=== Section Start ===

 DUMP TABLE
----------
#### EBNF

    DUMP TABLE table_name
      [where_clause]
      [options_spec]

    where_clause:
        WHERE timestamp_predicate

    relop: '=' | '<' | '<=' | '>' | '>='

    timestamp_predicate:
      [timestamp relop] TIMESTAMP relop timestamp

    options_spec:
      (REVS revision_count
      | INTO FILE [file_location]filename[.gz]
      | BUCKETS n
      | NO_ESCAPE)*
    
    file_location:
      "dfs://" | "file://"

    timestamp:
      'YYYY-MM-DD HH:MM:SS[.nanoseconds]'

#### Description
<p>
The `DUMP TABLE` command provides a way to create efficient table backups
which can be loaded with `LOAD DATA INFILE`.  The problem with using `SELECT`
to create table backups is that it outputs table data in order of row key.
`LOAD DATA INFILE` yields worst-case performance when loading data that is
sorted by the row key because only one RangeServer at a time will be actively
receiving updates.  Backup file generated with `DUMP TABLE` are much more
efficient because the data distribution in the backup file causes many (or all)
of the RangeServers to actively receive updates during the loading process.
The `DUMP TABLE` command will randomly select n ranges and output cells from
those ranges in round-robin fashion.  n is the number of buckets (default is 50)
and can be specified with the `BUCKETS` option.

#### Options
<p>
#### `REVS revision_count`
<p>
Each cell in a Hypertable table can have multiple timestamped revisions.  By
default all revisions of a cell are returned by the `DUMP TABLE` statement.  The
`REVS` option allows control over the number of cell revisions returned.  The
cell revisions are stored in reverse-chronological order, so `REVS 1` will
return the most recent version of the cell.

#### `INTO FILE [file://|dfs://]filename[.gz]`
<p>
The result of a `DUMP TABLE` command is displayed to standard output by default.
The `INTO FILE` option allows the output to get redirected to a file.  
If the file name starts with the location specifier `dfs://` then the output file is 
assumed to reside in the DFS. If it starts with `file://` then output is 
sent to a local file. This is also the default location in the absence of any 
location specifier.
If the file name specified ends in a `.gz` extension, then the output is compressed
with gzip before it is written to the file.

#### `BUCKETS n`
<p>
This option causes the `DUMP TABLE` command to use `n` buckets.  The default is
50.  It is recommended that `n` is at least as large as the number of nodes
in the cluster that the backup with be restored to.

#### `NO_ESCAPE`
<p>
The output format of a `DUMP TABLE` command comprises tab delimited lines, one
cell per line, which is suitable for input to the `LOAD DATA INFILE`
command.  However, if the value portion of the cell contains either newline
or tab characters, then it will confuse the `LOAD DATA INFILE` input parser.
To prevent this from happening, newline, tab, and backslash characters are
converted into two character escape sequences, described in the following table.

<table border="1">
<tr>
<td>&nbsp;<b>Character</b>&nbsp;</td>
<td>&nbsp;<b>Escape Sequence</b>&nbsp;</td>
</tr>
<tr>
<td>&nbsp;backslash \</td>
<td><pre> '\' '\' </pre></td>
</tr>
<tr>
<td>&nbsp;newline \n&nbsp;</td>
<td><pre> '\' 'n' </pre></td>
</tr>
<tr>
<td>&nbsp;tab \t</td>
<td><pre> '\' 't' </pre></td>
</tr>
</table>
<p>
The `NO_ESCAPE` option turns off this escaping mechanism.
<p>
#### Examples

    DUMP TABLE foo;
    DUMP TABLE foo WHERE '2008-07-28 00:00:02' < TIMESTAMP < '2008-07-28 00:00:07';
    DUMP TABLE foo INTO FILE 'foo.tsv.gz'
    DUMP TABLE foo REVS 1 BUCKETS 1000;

=== Section End ===

▸ **Work instructions**: Type out the material again, matching every line.

▸ **Expected answer**:
 DUMP TABLE
----------
#### EBNF

    DUMP TABLE table_name
      [where_clause]
      [options_spec]

    where_clause:
        WHERE timestamp_predicate

    relop: '=' | '<' | '<=' | '>' | '>='

    timestamp_predicate:
      [timestamp relop] TIMESTAMP relop timestamp

    options_spec:
      (REVS revision_count
      | INTO FILE [file_location]filename[.gz]
      | BUCKETS n
      | NO_ESCAPE)*
    
    file_location:
      "dfs://" | "file://"

    timestamp:
      'YYYY-MM-DD HH:MM:SS[.nanoseconds]'

#### Description
<p>
The `DUMP TABLE` command provides a way to create efficient table backups
which can be loaded with `LOAD DATA INFILE`.  The problem with using `SELECT`
to create table backups is that it outputs table data in order of row key.
`LOAD DATA INFILE` yields worst-case performance when loading data that is
sorted by the row key because only one RangeServer at a time will be actively
receiving updates.  Backup file generated with `DUMP TABLE` are much more
efficient because the data distribution in the backup file causes many (or all)
of the RangeServers to actively receive updates during the loading process.
The `DUMP TABLE` command will randomly select n ranges and output cells from
those ranges in round-robin fashion.  n is the number of buckets (default is 50)
and can be specified with the `BUCKETS` option.

#### Options
<p>
#### `REVS revision_count`
<p>
Each cell in a Hypertable table can have multiple timestamped revisions.  By
default all revisions of a cell are returned by the `DUMP TABLE` statement.  The
`REVS` option allows control over the number of cell revisions returned.  The
cell revisions are stored in reverse-chronological order, so `REVS 1` will
return the most recent version of the cell.

#### `INTO FILE [file://|dfs://]filename[.gz]`
<p>
The result of a `DUMP TABLE` command is displayed to standard output by default.
The `INTO FILE` option allows the output to get redirected to a file.  
If the file name starts with the location specifier `dfs://` then the output file is 
assumed to reside in the DFS. If it starts with `file://` then output is 
sent to a local file. This is also the default location in the absence of any 
location specifier.
If the file name specified ends in a `.gz` extension, then the output is compressed
with gzip before it is written to the file.

#### `BUCKETS n`
<p>
This option causes the `DUMP TABLE` command to use `n` buckets.  The default is
50.  It is recommended that `n` is at least as large as the number of nodes
in the cluster that the backup with be restored to.

#### `NO_ESCAPE`
<p>
The output format of a `DUMP TABLE` command comprises tab delimited lines, one
cell per line, which is suitable for input to the `LOAD DATA INFILE`
command.  However, if the value portion of the cell contains either newline
or tab characters, then it will confuse the `LOAD DATA INFILE` input parser.
To prevent this from happening, newline, tab, and backslash characters are
converted into two character escape sequences, described in the following table.

<table border="1">
<tr>
<td>&nbsp;<b>Character</b>&nbsp;</td>
<td>&nbsp;<b>Escape Sequence</b>&nbsp;</td>
</tr>
<tr>
<td>&nbsp;backslash \</td>
<td><pre> '\' '\' </pre></td>
</tr>
<tr>
<td>&nbsp;newline \n&nbsp;</td>
<td><pre> '\' 'n' </pre></td>
</tr>
<tr>
<td>&nbsp;tab \t</td>
<td><pre> '\' 't' </pre></td>
</tr>
</table>
<p>
The `NO_ESCAPE` option turns off this escaping mechanism.
<p>
#### Examples

    DUMP TABLE foo;
    DUMP TABLE foo WHERE '2008-07-28 00:00:02' < TIMESTAMP < '2008-07-28 00:00:07';
    DUMP TABLE foo INTO FILE 'foo.tsv.gz'
    DUMP TABLE foo REVS 1 BUCKETS 1000;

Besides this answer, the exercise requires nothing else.